At the end, the gentleman is all but dead from his exertions, but all four of the halflings have gained confidence, and two have grown physically larger and stronger as a result of magical drafts. The world's second most powerful wizard has become top wizard owing to the fall from grace of his boss; he may or may not have gotten more powerful. Aside from that, the characters have not much changed as a consequence of experience besides having new stories to tell, and (in the case of the military scout) having gotten married and gained high social position.

Given this inspiration, what did we get?

A game where no-one starts play with a character capable of doing anything much. If you want to play Aragorn, you have to start as a level 1 wannabe.

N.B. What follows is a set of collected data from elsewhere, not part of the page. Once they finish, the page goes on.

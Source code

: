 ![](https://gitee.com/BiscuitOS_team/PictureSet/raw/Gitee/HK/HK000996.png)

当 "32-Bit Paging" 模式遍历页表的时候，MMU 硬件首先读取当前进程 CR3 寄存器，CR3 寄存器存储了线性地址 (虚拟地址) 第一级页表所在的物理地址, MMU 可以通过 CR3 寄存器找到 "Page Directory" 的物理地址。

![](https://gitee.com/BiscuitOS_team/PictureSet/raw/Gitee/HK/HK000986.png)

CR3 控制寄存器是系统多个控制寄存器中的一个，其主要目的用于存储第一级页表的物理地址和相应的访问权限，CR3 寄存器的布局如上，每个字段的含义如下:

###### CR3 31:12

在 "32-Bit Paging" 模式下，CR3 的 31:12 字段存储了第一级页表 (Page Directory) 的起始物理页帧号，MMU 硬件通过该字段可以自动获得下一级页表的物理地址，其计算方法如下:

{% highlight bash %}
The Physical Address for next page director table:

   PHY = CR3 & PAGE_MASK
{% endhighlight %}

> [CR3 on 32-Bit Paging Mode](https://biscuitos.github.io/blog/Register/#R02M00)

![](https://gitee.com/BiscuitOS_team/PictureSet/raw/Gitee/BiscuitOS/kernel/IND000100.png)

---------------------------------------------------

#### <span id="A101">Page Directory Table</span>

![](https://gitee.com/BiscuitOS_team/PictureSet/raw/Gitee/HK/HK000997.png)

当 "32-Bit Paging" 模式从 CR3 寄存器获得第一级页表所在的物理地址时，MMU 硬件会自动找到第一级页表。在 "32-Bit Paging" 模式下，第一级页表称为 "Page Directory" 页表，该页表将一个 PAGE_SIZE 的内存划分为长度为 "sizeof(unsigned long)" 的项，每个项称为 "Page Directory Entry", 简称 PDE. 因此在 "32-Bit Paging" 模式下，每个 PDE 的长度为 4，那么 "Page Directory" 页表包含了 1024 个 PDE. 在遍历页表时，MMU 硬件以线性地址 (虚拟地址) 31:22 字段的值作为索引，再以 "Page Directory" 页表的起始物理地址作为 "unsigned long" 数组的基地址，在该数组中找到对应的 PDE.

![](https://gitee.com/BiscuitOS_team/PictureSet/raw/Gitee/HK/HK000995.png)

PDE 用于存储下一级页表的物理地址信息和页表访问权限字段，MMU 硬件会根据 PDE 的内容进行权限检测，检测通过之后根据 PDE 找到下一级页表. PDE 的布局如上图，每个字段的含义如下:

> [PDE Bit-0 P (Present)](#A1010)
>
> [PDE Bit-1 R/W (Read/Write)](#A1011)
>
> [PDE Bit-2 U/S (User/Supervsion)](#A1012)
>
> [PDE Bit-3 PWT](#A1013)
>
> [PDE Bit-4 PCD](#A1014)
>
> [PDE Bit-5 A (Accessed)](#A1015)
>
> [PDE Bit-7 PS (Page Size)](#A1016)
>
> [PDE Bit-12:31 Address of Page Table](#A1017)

A game where the only thing anyone ever gets good at is killing stuff. It's much too hard to make rules about herbalism, but we do have a LOT of different magic swords.

A game which can only represent one kind of hardship -- being attacked by monsters. When was the last time anyone cared about going hungry or freezing to death in your RPG?

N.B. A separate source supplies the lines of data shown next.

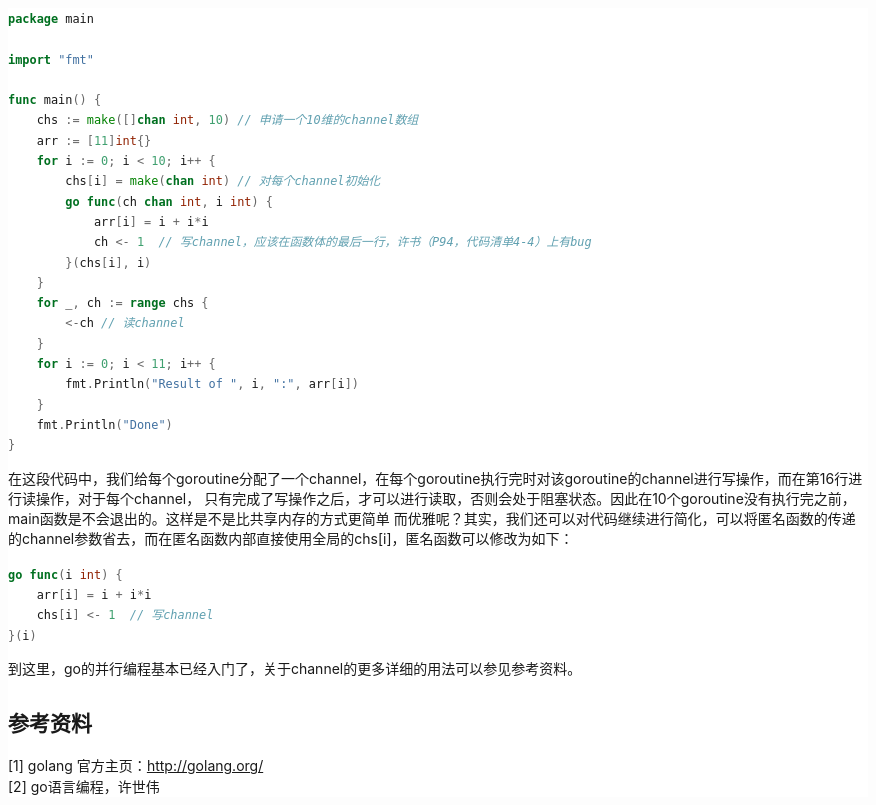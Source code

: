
 ``` go
package main

import "fmt"

func main() {
	chs := make([]chan int, 10) // 申请一个10维的channel数组
	arr := [11]int{}
	for i := 0; i < 10; i++ {
		chs[i] = make(chan int) // 对每个channel初始化
		go func(ch chan int, i int) {
			arr[i] = i + i*i
			ch <- 1  // 写channel，应该在函数体的最后一行，许书（P94，代码清单4-4）上有bug
		}(chs[i], i)
	}
	for _, ch := range chs {
		<-ch // 读channel
	}
	for i := 0; i < 11; i++ {
		fmt.Println("Result of ", i, ":", arr[i])
	}
	fmt.Println("Done")
}
```

在这段代码中，我们给每个goroutine分配了一个channel，在每个goroutine执行完时对该goroutine的channel进行写操作，而在第16行进行读操作，对于每个channel，
只有完成了写操作之后，才可以进行读取，否则会处于阻塞状态。因此在10个goroutine没有执行完之前，main函数是不会退出的。这样是不是比共享内存的方式更简单
而优雅呢？其实，我们还可以对代码继续进行简化，可以将匿名函数的传递的channel参数省去，而在匿名函数内部直接使用全局的chs[i]，匿名函数可以修改为如下：

``` go
go func(i int) {
	arr[i] = i + i*i
	chs[i] <- 1  // 写channel
}(i)
```

</p>

<p>到这里，go的并行编程基本已经入门了，关于channel的更多详细的用法可以参见参考资料。</p>

<h2>参考资料</h2>
<p>[1] golang 官方主页：<a href="http://golang.org/">http://golang.org/</a></br>
[2] go语言编程，许世伟
</p>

A game where the content of the game mainly comprises getting more powerful by accumulating experience, items, and money (the latter two by stealing from the dead).

Thursday, April 14, 2005

Permadeath and MMORPGs

(The following originated in response to a posting on Lum the Mad's brokentoys.org regarding permadeath as a way of improving online rpgs.)

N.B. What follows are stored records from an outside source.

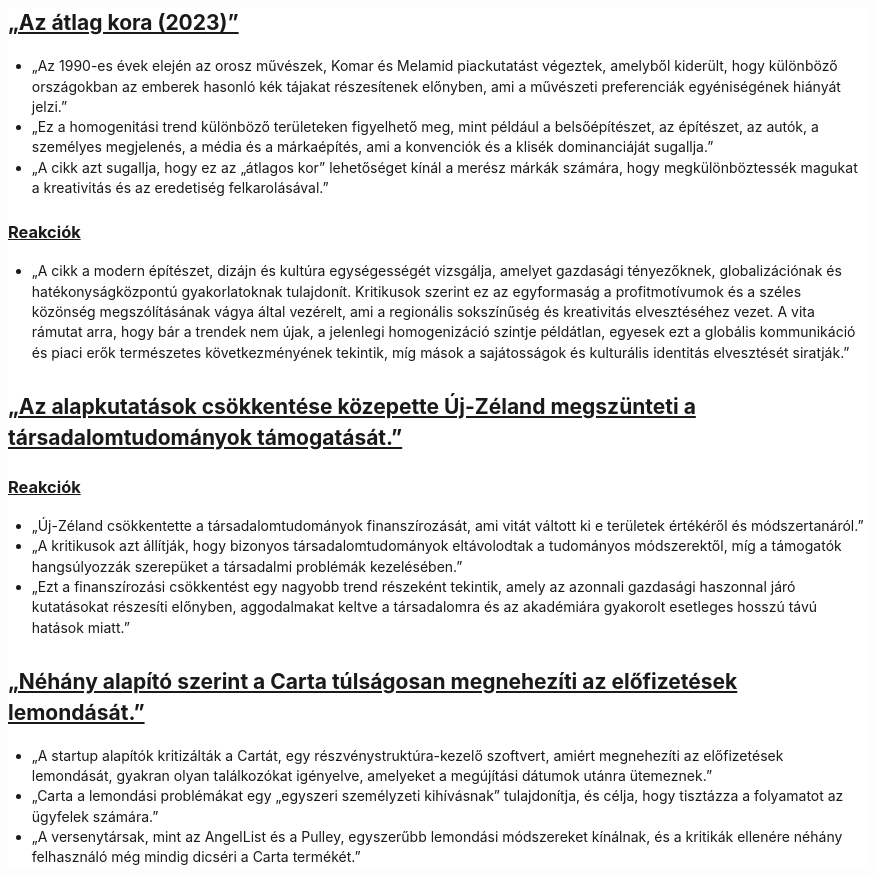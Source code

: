 ## [„Az átlag kora (2023)”](https://www.alexmurrell.co.uk/articles/the-age-of-average)

- „Az 1990-es évek elején az orosz művészek, Komar és Melamid piackutatást végeztek, amelyből kiderült, hogy különböző országokban az emberek hasonló kék tájakat részesítenek előnyben, ami a művészeti preferenciák egyéniségének hiányát jelzi.”
- „Ez a homogenitási trend különböző területeken figyelhető meg, mint például a belsőépítészet, az építészet, az autók, a személyes megjelenés, a média és a márkaépítés, ami a konvenciók és a klisék dominanciáját sugallja.”
- „A cikk azt sugallja, hogy ez az „átlagos kor” lehetőséget kínál a merész márkák számára, hogy megkülönböztessék magukat a kreativitás és az eredetiség felkarolásával.”

### [Reakciók](https://news.ycombinator.com/item?id=42405999)

- „A cikk a modern építészet, dizájn és kultúra egységességét vizsgálja, amelyet gazdasági tényezőknek, globalizációnak és hatékonyságközpontú gyakorlatoknak tulajdonít. Kritikusok szerint ez az egyformaság a profitmotívumok és a széles közönség megszólításának vágya által vezérelt, ami a regionális sokszínűség és kreativitás elvesztéséhez vezet. A vita rámutat arra, hogy bár a trendek nem újak, a jelenlegi homogenizáció szintje példátlan, egyesek ezt a globális kommunikáció és piaci erők természetes következményének tekintik, míg mások a sajátosságok és kulturális identitás elvesztését siratják.”

## [„Az alapkutatások csökkentése közepette Új-Zéland megszünteti a társadalomtudományok támogatását.”](https://www.science.org/content/article/amid-cuts-basic-research-new-zealand-scraps-all-support-social-sciences)

### [Reakciók](https://news.ycombinator.com/item?id=42405956)

- „Új-Zéland csökkentette a társadalomtudományok finanszírozását, ami vitát váltott ki e területek értékéről és módszertanáról.”
- „A kritikusok azt állítják, hogy bizonyos társadalomtudományok eltávolodtak a tudományos módszerektől, míg a támogatók hangsúlyozzák szerepüket a társadalmi problémák kezelésében.”
- „Ezt a finanszírozási csökkentést egy nagyobb trend részeként tekintik, amely az azonnali gazdasági haszonnal járó kutatásokat részesíti előnyben, aggodalmakat keltve a társadalomra és az akadémiára gyakorolt esetleges hosszú távú hatások miatt.”

## [„Néhány alapító szerint a Carta túlságosan megnehezíti az előfizetések lemondását.”](https://techcrunch.com/2024/12/12/carta-is-making-it-too-difficult-to-cancel-subscriptions-some-founders-say/)

- „A startup alapítók kritizálták a Cartát, egy részvénystruktúra-kezelő szoftvert, amiért megnehezíti az előfizetések lemondását, gyakran olyan találkozókat igényelve, amelyeket a megújítási dátumok utánra ütemeznek.”
- „Carta a lemondási problémákat egy „egyszeri személyzeti kihívásnak” tulajdonítja, és célja, hogy tisztázza a folyamatot az ügyfelek számára.”
- „A versenytársak, mint az AngelList és a Pulley, egyszerűbb lemondási módszereket kínálnak, és a kritikák ellenére néhány felhasználó még mindig dicséri a Carta termékét.”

Surprisingly enough, in the real world (where permadeath appears to have been implemented) people still (a) do interesting things, and (b) live quite a long time. In many paper RPGs permadeath is assumed, and people also (a) do interesting things, and (b) live quite a long time.

Bushido basically implemented the thing your wife suggested about 25 years ago via the concept of karma. Your character dies leaving a certain amount of "karma" -- derived from your character's level of advancement and manner of death (e.g. heroic death or honorable suicide to express a just grievance == huge karma). This lets you build a better character next time.

Actually I think permadeath is a good idea but only one side of the coin. The other side is the tacit model of character development (inherited from D&D but which most RPGs assume) which is "you start as a weeny, run on a treadmill in a desperate effort to make the character you want to play, and then if you're lucky end up as a super powerful atrocity that you don't want to play anymore, probably never having been the character you wanted to play in the first place."

In particular, a typical protagonist from a good story is not incredibly powerful, merely adequately powerful, and usually has a strange smattering of abilities without being a "combat optimized" horror. This is because the character has to make sense as a person with a history (other than "everything he did was with a view to being the ultimate killing machine").

So:

1) Permadeath would be good thing.
2) Start with the character you want to play (more-or-less).

Finally, there's a question of implementing (1) without killing people all the time. After all, action adventures are often dangerous.

The way to do this is to deal with most potentially fatal situations in a non fatal way. E.g. instead of characters fighting (at full capability) until dead (another D&Dism), maybe make severe injury kind of debilitating. Then when someone gets hurt, they're out of the fight, but only if their entire group is wiped out or their opponent would rather finish off an incapacitated enemy than defend him/her-self against a live one, will the character die. Similarly, characters could find themselves imprisoned rather than dead.

Another is to occasionally allow people to come back from the dead via plausible excuses (the way they do in long-running TV shows) but only if the right groundwork is laid. (E.g. getting someone brought back to life might involve a complex quest).

All of this involves throwing off the mental shackles created by D&D.